▶ [Task to complete]
Each line of the listing below that includes "mode" must be copied.

▶ [Data listing]
::::::::::

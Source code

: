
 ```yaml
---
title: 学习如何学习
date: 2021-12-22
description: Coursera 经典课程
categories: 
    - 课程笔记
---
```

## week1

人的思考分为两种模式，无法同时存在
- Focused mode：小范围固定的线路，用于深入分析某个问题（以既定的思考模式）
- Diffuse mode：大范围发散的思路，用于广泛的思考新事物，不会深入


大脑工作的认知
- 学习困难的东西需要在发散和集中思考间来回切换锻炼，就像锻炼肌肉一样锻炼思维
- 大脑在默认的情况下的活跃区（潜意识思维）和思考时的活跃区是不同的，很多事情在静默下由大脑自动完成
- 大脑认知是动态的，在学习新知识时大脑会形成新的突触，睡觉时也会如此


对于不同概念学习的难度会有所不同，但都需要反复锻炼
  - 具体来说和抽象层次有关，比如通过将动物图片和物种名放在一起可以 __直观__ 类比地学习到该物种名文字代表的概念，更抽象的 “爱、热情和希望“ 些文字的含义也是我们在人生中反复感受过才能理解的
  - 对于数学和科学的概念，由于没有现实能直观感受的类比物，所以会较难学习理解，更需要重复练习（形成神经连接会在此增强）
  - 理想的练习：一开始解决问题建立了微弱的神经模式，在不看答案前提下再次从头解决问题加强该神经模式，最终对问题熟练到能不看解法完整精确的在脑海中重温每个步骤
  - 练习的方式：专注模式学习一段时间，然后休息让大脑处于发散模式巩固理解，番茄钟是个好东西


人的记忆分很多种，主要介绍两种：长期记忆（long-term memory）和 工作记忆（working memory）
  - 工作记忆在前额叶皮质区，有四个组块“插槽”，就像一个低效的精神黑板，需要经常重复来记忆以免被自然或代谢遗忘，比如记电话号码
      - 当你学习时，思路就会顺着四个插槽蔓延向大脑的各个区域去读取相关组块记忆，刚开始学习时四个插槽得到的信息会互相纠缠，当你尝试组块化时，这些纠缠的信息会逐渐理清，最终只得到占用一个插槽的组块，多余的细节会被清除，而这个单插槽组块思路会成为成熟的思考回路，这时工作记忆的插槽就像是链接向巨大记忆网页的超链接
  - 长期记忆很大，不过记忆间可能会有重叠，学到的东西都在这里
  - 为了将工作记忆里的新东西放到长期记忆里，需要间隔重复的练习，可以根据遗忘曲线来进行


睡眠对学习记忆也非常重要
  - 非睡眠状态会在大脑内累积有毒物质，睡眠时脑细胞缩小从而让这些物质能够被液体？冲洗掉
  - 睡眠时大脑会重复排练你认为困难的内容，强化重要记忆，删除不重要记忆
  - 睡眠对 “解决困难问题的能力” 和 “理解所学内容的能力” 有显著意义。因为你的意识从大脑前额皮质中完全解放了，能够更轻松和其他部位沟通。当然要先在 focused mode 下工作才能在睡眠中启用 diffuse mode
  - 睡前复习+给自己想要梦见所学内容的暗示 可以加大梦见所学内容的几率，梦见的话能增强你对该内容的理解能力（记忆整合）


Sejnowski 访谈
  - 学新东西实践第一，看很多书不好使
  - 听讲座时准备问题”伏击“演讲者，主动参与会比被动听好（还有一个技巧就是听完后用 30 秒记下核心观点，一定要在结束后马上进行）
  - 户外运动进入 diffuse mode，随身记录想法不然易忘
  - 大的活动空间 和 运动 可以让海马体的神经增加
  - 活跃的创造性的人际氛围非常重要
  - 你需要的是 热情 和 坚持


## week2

::::::::::

▶ [Your response]
- Focused mode：小范围固定的线路，用于深入分析某个问题（以既定的思考模式）
- Diffuse mode：大范围发散的思路，用于广泛的思考新事物，不会深入
  - 睡眠对 “解决困难问题的能力” 和 “理解所学内容的能力” 有显著意义。因为你的意识从大脑前额皮质中完全解放了，能够更轻松和其他部位沟通。当然要先在 focused mode 下工作才能在睡眠中启用 diffuse mode
  - 户外运动进入 diffuse mode，随身记录想法不然易忘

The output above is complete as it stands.